▶ [What is being asked]: Give the number of lines in the records below that include "getModulePath", and nothing more.

▶ [Exercise data]:

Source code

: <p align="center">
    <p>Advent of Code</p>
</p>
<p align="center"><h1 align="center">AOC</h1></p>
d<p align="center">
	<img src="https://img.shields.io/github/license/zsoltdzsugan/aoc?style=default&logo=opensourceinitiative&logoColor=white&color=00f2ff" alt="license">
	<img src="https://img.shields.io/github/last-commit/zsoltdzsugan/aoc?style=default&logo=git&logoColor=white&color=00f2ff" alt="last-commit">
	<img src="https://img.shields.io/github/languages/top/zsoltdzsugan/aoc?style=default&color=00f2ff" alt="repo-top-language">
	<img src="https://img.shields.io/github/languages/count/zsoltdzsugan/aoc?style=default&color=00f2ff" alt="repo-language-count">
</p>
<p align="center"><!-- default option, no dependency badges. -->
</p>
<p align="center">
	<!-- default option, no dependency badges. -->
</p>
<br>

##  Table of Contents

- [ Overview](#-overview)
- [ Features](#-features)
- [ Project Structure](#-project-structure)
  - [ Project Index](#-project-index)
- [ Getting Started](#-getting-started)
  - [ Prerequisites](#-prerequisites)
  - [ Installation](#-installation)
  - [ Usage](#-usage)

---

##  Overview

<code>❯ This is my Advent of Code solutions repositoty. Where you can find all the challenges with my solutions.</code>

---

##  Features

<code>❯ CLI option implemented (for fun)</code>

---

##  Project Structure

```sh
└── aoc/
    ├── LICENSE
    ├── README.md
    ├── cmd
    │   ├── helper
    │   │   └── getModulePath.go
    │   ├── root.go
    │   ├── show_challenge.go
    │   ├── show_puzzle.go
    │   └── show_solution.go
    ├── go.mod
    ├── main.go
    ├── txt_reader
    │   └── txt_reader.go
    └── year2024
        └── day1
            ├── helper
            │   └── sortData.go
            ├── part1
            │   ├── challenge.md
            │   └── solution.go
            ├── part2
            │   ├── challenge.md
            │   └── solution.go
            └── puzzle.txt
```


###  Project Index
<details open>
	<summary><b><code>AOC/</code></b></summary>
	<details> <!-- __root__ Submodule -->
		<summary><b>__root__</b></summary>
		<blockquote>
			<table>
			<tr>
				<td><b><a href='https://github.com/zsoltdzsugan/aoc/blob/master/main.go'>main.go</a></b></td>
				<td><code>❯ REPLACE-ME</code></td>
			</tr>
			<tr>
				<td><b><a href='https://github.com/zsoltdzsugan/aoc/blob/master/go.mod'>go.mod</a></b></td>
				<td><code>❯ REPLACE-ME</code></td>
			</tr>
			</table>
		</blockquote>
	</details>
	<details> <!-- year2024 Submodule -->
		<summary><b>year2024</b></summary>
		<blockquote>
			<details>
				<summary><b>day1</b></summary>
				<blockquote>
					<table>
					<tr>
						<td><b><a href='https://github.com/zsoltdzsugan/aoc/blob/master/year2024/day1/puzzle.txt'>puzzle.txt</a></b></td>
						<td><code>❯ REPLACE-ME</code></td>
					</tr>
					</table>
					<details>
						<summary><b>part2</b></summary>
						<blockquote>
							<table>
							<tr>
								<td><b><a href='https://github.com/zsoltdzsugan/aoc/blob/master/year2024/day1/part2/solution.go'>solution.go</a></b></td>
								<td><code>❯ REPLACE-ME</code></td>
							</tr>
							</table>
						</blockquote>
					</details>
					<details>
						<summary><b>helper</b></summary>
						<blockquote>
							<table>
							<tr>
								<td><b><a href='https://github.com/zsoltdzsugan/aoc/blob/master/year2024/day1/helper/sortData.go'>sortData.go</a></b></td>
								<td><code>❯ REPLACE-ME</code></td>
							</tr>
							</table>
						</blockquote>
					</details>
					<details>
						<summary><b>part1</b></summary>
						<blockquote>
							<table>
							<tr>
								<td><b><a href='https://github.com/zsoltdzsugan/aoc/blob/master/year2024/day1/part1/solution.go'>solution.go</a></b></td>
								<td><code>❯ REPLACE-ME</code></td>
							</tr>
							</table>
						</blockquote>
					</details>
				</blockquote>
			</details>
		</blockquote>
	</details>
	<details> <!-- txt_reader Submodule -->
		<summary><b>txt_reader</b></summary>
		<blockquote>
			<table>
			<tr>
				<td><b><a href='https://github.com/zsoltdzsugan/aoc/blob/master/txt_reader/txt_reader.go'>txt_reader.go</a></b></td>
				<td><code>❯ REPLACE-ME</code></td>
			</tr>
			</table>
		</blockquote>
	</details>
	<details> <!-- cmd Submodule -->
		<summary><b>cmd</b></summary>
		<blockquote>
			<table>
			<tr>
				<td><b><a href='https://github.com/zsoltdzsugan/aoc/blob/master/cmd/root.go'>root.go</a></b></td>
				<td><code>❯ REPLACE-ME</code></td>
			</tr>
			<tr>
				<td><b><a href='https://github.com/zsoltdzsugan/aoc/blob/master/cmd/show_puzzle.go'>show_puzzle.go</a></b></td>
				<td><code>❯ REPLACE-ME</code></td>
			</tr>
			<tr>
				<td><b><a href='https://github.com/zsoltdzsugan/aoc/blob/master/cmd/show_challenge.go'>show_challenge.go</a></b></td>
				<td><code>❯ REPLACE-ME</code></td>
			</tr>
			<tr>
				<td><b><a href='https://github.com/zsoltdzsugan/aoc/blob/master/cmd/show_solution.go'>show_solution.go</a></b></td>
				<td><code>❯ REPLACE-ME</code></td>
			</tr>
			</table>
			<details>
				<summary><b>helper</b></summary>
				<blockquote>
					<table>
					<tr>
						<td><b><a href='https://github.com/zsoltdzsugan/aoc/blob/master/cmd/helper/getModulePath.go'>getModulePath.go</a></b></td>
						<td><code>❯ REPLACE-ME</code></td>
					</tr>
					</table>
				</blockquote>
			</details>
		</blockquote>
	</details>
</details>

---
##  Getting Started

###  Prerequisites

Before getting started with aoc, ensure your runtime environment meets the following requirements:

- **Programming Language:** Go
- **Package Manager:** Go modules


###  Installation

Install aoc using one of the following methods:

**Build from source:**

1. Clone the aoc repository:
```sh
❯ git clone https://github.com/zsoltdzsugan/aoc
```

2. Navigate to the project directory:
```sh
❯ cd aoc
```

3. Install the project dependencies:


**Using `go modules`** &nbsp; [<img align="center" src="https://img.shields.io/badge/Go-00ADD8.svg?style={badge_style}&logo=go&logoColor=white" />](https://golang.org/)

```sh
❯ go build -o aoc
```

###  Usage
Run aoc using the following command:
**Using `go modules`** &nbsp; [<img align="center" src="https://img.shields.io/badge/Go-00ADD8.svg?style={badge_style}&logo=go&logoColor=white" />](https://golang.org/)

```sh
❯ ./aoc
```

▶ [Result of this exercise]: 2